PHOTOGRAPHY : FRENCH+TYE
CMR Surgical are a Cambridge-based medical device start-up. Founded in 2014, they have expanded rapidly to over 300 employees across four continents.
WMB studio were commissioned to develop plans for a new global headquarters on the edge of Cambridge, bringing together staff teams that had been scattered around the city. The project reunifies the company, placing their revolutionary ‘Versius’ surgical robotic system at the heart of the building.

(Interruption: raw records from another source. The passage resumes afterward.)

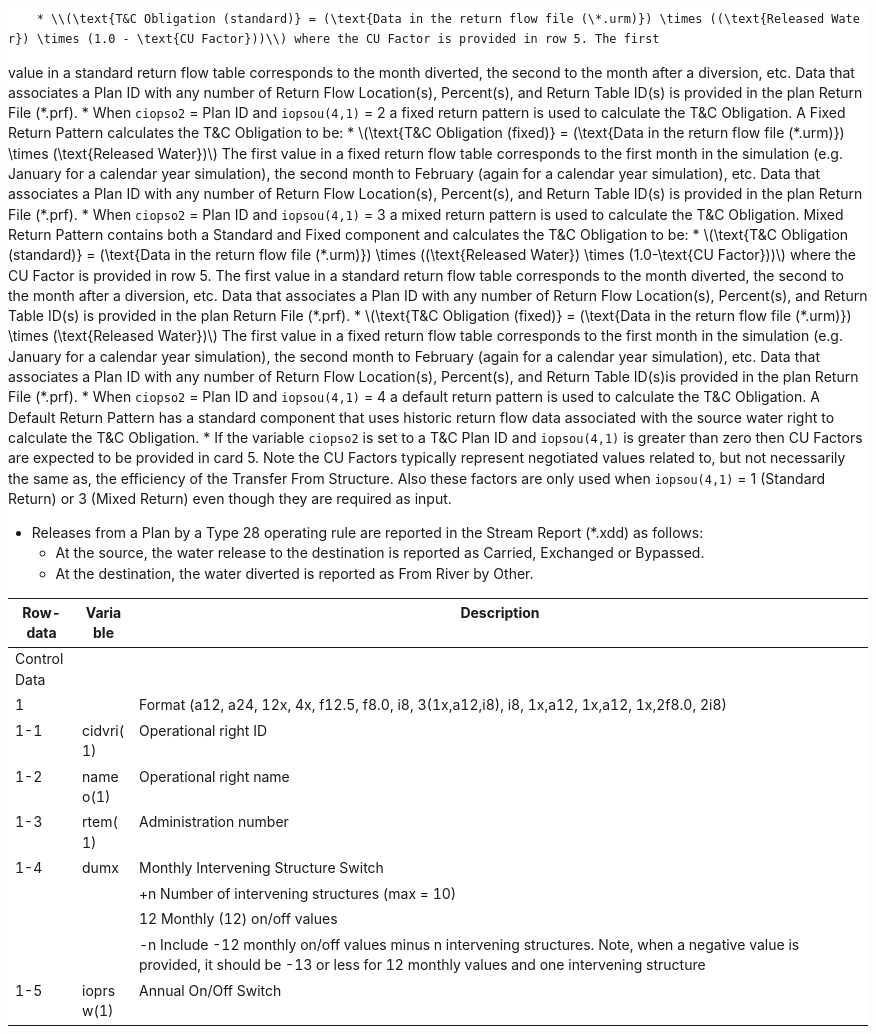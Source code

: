 		* \\(\text{T&C Obligation (standard)} = (\text{Data in the return flow file (\*.urm)}) \times ((\text{Released Water}) \times (1.0 - \text{CU Factor}))\\) where the CU Factor is provided in row 5. The first 
value in a standard return flow table corresponds to the month diverted, the second to the month after a diversion, etc. Data that associates a Plan ID with any number 
of Return Flow Location(s), Percent(s), and Return Table ID(s) is provided in the plan Return File (\*.prf).
	* When `ciopso2` = Plan ID and `iopsou(4,1)` = 2 a fixed return pattern is used to calculate the T&C Obligation. A Fixed Return Pattern calculates the T&C Obligation to be:
		* \\(\text{T&C Obligation (fixed)} = (\text{Data in the return flow file (\*.urm)}) \times (\text{Released Water})\\) The first value in a fixed return flow table corresponds to the first month 
in the simulation (e.g. January for a calendar year simulation), the second month to February (again for a calendar year simulation), etc. Data that associates a Plan ID 
with any number of Return Flow Location(s), Percent(s), and Return Table ID(s) is provided in the plan Return File (\*.prf).
	* When `ciopso2` = Plan ID and `iopsou(4,1)` = 3 a mixed return pattern is used to calculate the T&C Obligation. Mixed Return Pattern contains both a Standard and Fixed 
component and calculates the T&C Obligation to be:
		* \\(\text{T&C Obligation (standard)} = (\text{Data in the return flow file (\*.urm)}) \times ((\text{Released Water}) \times (1.0-\text{CU Factor}))\\) where the CU Factor is provided in row 5. The first 
value in a standard return flow table corresponds to the month diverted, the second to the month after a diversion, etc. Data that associates a Plan ID with any number 
of Return Flow Location(s), Percent(s), and Return Table ID(s) is provided in the plan Return File (\*.prf).
		* \\(\text{T&C Obligation (fixed)} = (\text{Data in the return flow file (\*.urm)}) \times (\text{Released Water})\\) The first value in a fixed return flow table corresponds to the first month 
in the simulation (e.g. January for a calendar year simulation), the second month to February (again for a calendar year simulation), etc. Data that associates a Plan ID 
with any number of Return Flow Location(s), Percent(s), and Return Table ID(s)is provided in the plan Return File (\*.prf).
	* When `ciopso2` = Plan ID and `iopsou(4,1)` = 4 a default return pattern is used to calculate the T&C Obligation. A Default Return Pattern has a standard component that uses 
historic return flow data associated with the source water right to calculate the T&C Obligation. 
	* If the variable `ciopso2` is set to a T&C Plan ID and `iopsou(4,1)` is greater than zero then CU Factors are expected to be provided in card 5. Note the CU Factors typically 
represent negotiated values related to, but not necessarily the same as, the efficiency of the Transfer From Structure. Also these factors are only used when `iopsou(4,1)` = 1 
(Standard Return) or 3 (Mixed Return) even though they are required as input.
* Releases from a Plan by a Type 28 operating rule are reported in the Stream Report (\*.xdd) as follows:
	* At the source, the water release to the destination is reported as Carried, Exchanged or Bypassed.  
	* At the destination, the water diverted is reported as From River by Other.

| Row-data							| Variable						| Description 								|				
| ------------------				| --------------------			| --------									|
| Control Data						| 								| 											|
| 1 								| 								| Format (a12, a24, 12x, 4x, f12.5, f8.0, i8, 3(1x,a12,i8), i8, 1x,a12, 1x,a12, 1x,2f8.0, 2i8)
| 1-1								| cidvri(1)						| Operational right ID
| 1-2								| nameo(1)						| Operational right name
| 1-3								| rtem(1)						| Administration number
| 1-4								| dumx							| Monthly Intervening Structure Switch
| 									| 								| +n Number of intervening structures (max = 10) 
| 									| 								| 12 Monthly (12) on/off values
| 									| 								| -n Include -12 monthly on/off values minus n intervening structures. Note, when a negative value is provided, it should be -13 or less for 12 monthly values and one intervening structure
| 1-5								| ioprsw(1)						| Annual On/Off Switch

Formerly occupied by agricultural shed buildings, the site was granted planning permission on the basis that any new industrial units should replicate these particular forms. Within the resulting pair of connected portal frame structures, functions are organised by level. The manufacturing team, key social spaces and the visitor suite are located at ground level. Open-plan desking, meeting rooms, and labs, used by the development team, are at the upper level. At the heart of the building is a double-height space, the street, that symbolically connects all teams together. Final testing of each ‘Versius’ arm is expressed and celebrated, within a glazed assembly facility running the length of the space. The street extends into a set of stairs and tiered seating linking to the upper floor, providing flexible space for ad-hoc informal use, right through to full company gatherings.

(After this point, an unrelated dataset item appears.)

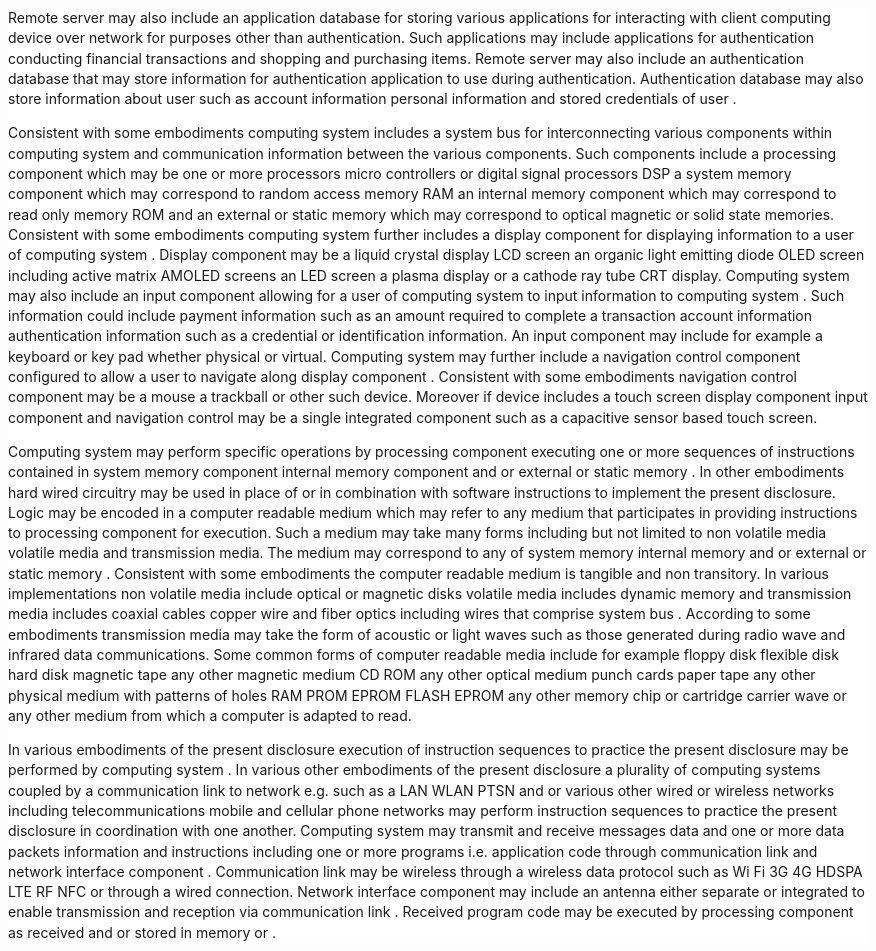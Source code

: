 Remote server may also include an application database for storing various applications for interacting with client computing device over network for purposes other than authentication. Such applications may include applications for authentication conducting financial transactions and shopping and purchasing items. Remote server may also include an authentication database that may store information for authentication application to use during authentication. Authentication database may also store information about user such as account information personal information and stored credentials of user .

Consistent with some embodiments computing system includes a system bus for interconnecting various components within computing system and communication information between the various components. Such components include a processing component which may be one or more processors micro controllers or digital signal processors DSP a system memory component which may correspond to random access memory RAM an internal memory component which may correspond to read only memory ROM and an external or static memory which may correspond to optical magnetic or solid state memories. Consistent with some embodiments computing system further includes a display component for displaying information to a user of computing system . Display component may be a liquid crystal display LCD screen an organic light emitting diode OLED screen including active matrix AMOLED screens an LED screen a plasma display or a cathode ray tube CRT display. Computing system may also include an input component allowing for a user of computing system to input information to computing system . Such information could include payment information such as an amount required to complete a transaction account information authentication information such as a credential or identification information. An input component may include for example a keyboard or key pad whether physical or virtual. Computing system may further include a navigation control component configured to allow a user to navigate along display component . Consistent with some embodiments navigation control component may be a mouse a trackball or other such device. Moreover if device includes a touch screen display component input component and navigation control may be a single integrated component such as a capacitive sensor based touch screen.

Computing system may perform specific operations by processing component executing one or more sequences of instructions contained in system memory component internal memory component and or external or static memory . In other embodiments hard wired circuitry may be used in place of or in combination with software instructions to implement the present disclosure. Logic may be encoded in a computer readable medium which may refer to any medium that participates in providing instructions to processing component for execution. Such a medium may take many forms including but not limited to non volatile media volatile media and transmission media. The medium may correspond to any of system memory internal memory and or external or static memory . Consistent with some embodiments the computer readable medium is tangible and non transitory. In various implementations non volatile media include optical or magnetic disks volatile media includes dynamic memory and transmission media includes coaxial cables copper wire and fiber optics including wires that comprise system bus . According to some embodiments transmission media may take the form of acoustic or light waves such as those generated during radio wave and infrared data communications. Some common forms of computer readable media include for example floppy disk flexible disk hard disk magnetic tape any other magnetic medium CD ROM any other optical medium punch cards paper tape any other physical medium with patterns of holes RAM PROM EPROM FLASH EPROM any other memory chip or cartridge carrier wave or any other medium from which a computer is adapted to read.

In various embodiments of the present disclosure execution of instruction sequences to practice the present disclosure may be performed by computing system . In various other embodiments of the present disclosure a plurality of computing systems coupled by a communication link to network e.g. such as a LAN WLAN PTSN and or various other wired or wireless networks including telecommunications mobile and cellular phone networks may perform instruction sequences to practice the present disclosure in coordination with one another. Computing system may transmit and receive messages data and one or more data packets information and instructions including one or more programs i.e. application code through communication link and network interface component . Communication link may be wireless through a wireless data protocol such as Wi Fi 3G 4G HDSPA LTE RF NFC or through a wired connection. Network interface component may include an antenna either separate or integrated to enable transmission and reception via communication link . Received program code may be executed by processing component as received and or stored in memory or .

Founding directors and many of the staff are keen Alpine climbers. Accordingly, a training wall was included in the brief and is anchored to one side of the street.
For the main interior, a warm, textured material palette was developed, intended to contrast with and exaggerate the finely-honed medical devices being developed. Birch plywood panels clad each of the three enclosures at first floor. Vertical plywood battens on wood wool dress the parallel walls of the street, providing acoustic damping and visual texture. Bold, block colours are applied to meeting rooms and tea points, acting as orientation points around the building.

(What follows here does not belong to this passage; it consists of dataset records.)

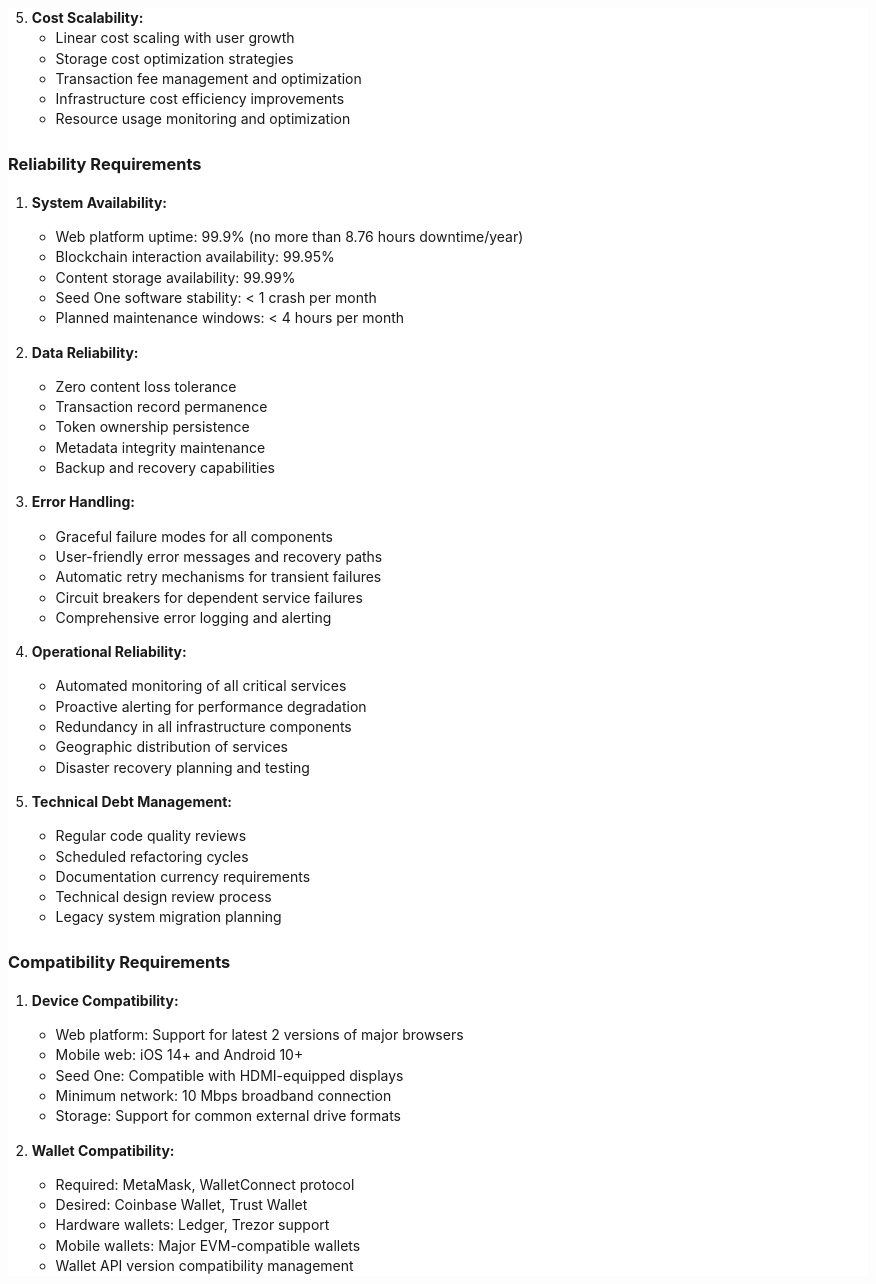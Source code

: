 5. **Cost Scalability:**
   - Linear cost scaling with user growth
   - Storage cost optimization strategies
   - Transaction fee management and optimization
   - Infrastructure cost efficiency improvements
   - Resource usage monitoring and optimization

### Reliability Requirements

1. **System Availability:**
   - Web platform uptime: 99.9% (no more than 8.76 hours downtime/year)
   - Blockchain interaction availability: 99.95%
   - Content storage availability: 99.99%
   - Seed One software stability: < 1 crash per month
   - Planned maintenance windows: < 4 hours per month

2. **Data Reliability:**
   - Zero content loss tolerance
   - Transaction record permanence
   - Token ownership persistence
   - Metadata integrity maintenance
   - Backup and recovery capabilities

3. **Error Handling:**
   - Graceful failure modes for all components
   - User-friendly error messages and recovery paths
   - Automatic retry mechanisms for transient failures
   - Circuit breakers for dependent service failures
   - Comprehensive error logging and alerting

4. **Operational Reliability:**
   - Automated monitoring of all critical services
   - Proactive alerting for performance degradation
   - Redundancy in all infrastructure components
   - Geographic distribution of services
   - Disaster recovery planning and testing

5. **Technical Debt Management:**
   - Regular code quality reviews
   - Scheduled refactoring cycles
   - Documentation currency requirements
   - Technical design review process
   - Legacy system migration planning

### Compatibility Requirements

1. **Device Compatibility:**
   - Web platform: Support for latest 2 versions of major browsers
   - Mobile web: iOS 14+ and Android 10+
   - Seed One: Compatible with HDMI-equipped displays
   - Minimum network: 10 Mbps broadband connection
   - Storage: Support for common external drive formats

2. **Wallet Compatibility:**
   - Required: MetaMask, WalletConnect protocol
   - Desired: Coinbase Wallet, Trust Wallet
   - Hardware wallets: Ledger, Trezor support
   - Mobile wallets: Major EVM-compatible wallets
   - Wallet API version compatibility management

The visitor suite operates independently from the main development and manufacturing spaces, allowing the visitor experience, for investors, potential buyers and surgeons attending for training, to be carefully orchestrated and controlled. A concealed connection between the operating theatre and the street space allows the visitor to move seamlessly from a system demonstration to an experience of the manufacturing and testing processes.
The building is designed primarily as a tool for CMR, to encourage interaction between previously disparate teams, facilitate future growth, and to express the disruptive, dynamic nature of the company within the medical device industry.